- Born: 13 September 1840 Penzance, Cornwall, England
- Died: 28 September 1925 (aged 85) Penzance, Cornwall, England
- Education: Harrow School
- Alma mater: Corpus Christi College, Oxford
- Occupations: Banker; High Sheriff of Cornwall (1890);
- Organisation: Barclays Bank
- Relatives: Thomas Bedford Bolitho (cousin); Edward Hoblyn Warren Bolitho (nephew);

= Thomas Robins Bolitho =

Cornish banker and landowner

Thomas Robins Bolitho (13 September 1840 – 28 September 1925) was a Cornish banker and landowner who served as High Sheriff of Cornwall in 1890.

== Early life and education ==
Bolitho was born on 13 September 1840 in Penzance, the son of Thomas Simon Bolitho (1808–1877) and Elizabeth Robins. The Bolithos were an old Cornish family from Madron that found its fortune in trading and banking. By 1885, they were known as the "merchant princes" of Cornwall. He was educated at Harrow School and at Corpus Christi College, Oxford.

==Career==
He joined his family's banking company, Robins, Foster, Coode and Bolitho Co., in 1880, and was a director from 1887; when that company was taken over by Barclays Bank in 1905, he became a director of the latter.

He was married to Augusta Jane Wilson on 30 June 1870, in Westminster. In 1877, he inherited Trengwainton, a country house near Penzance, from his father.

He served as the High Sheriff of Cornwall in 1890.

Bolitho retired from Barclays in 1918 and died on 28 September 1925, without issue. He left Trengwainton to his nephew, Edward Hoblyn Warren Bolitho. (Note: Since 1961 Trengwainton has been in the ownership of the National Trust for England, "with provision for the family to remain in residence")

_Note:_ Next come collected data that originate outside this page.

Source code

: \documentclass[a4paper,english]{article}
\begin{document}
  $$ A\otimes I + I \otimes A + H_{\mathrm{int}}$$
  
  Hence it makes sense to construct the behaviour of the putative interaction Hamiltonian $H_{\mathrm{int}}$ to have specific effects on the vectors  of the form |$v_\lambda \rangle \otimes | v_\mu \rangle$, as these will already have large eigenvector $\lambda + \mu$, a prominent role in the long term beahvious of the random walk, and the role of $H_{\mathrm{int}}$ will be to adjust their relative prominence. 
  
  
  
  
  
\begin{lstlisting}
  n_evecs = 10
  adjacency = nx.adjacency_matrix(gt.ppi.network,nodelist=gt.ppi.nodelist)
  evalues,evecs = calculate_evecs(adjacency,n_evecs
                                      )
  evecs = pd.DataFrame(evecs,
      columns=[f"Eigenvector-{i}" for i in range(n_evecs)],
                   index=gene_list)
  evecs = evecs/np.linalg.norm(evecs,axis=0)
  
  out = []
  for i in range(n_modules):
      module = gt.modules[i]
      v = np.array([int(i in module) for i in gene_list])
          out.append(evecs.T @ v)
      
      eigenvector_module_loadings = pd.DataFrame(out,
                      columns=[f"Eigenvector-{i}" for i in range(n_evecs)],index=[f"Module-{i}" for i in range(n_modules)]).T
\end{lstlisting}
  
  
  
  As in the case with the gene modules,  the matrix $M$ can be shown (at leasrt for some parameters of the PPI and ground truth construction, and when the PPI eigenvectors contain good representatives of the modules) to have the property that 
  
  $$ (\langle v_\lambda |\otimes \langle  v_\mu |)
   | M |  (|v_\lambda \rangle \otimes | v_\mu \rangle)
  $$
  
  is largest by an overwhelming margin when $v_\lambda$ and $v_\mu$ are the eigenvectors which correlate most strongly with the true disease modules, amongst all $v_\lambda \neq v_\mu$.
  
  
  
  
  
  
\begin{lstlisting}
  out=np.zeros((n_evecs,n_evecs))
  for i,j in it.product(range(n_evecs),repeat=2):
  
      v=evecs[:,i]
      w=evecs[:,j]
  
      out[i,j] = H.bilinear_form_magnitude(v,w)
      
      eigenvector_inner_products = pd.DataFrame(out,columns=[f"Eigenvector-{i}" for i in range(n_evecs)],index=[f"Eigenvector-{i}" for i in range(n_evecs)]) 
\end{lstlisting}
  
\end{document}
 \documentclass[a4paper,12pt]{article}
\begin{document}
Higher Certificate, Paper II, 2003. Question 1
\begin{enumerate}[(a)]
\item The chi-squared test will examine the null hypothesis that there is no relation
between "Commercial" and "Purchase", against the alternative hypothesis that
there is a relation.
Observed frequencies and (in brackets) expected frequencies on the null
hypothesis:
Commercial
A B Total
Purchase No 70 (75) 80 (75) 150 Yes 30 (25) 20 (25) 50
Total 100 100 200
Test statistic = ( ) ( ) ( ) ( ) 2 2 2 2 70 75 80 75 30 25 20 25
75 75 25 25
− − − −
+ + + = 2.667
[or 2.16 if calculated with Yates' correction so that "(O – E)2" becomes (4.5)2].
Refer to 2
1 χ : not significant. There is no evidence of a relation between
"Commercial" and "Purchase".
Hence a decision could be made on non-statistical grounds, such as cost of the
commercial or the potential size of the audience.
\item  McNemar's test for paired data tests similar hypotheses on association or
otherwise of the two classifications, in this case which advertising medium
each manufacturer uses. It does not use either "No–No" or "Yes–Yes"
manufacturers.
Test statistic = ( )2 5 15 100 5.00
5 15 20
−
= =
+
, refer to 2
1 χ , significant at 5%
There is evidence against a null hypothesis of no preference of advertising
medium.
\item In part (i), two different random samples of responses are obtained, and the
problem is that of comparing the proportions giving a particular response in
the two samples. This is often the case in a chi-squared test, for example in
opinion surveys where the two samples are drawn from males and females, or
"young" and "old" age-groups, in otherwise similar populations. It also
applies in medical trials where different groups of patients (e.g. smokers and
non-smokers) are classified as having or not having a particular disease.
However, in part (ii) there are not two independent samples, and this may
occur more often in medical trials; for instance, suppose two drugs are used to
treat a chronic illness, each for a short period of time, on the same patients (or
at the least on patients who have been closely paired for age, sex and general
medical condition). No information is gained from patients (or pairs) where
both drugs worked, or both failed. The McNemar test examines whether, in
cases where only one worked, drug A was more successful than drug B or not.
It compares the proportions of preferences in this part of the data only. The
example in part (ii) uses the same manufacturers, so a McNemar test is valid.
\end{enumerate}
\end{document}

His cousin, Thomas Bedford Bolitho (1835–1915), a Liberal Unionist, was MP for St. Ives from 1887 to 1900. (Note: Thomas Bedford Bolitho's father, Edward Bolitho (1804–1890) was the brother of Thomas Simon Bolitho (1808–1877).)

== Legacy ==
The Thomas Simon Bolitho Institute was established in Landithy some time between 1909 and 1920.

The Great Western Railway's 'Saint' class locomotive number 173 (later 2973), was named Robins Bolitho upon its creation in March 1905, in his honour.

An etching of a painting of Bolitho on his horse by Alfred Munnings, titled Thomas Robins Bolitho On Barum. Master of The Western Fox Hounds Since 1864, it has been in the collection of Penlee House. A study for the work, comprising three portrait sketches of Bolitho, also survives.

A "Robins Bolitho Challenge Shield" was presented to the GWR's Truro Ambulance Team in 1921, and, by "Mrs. Robins Bolitho", to their Penzance (No. 1) team in 1927.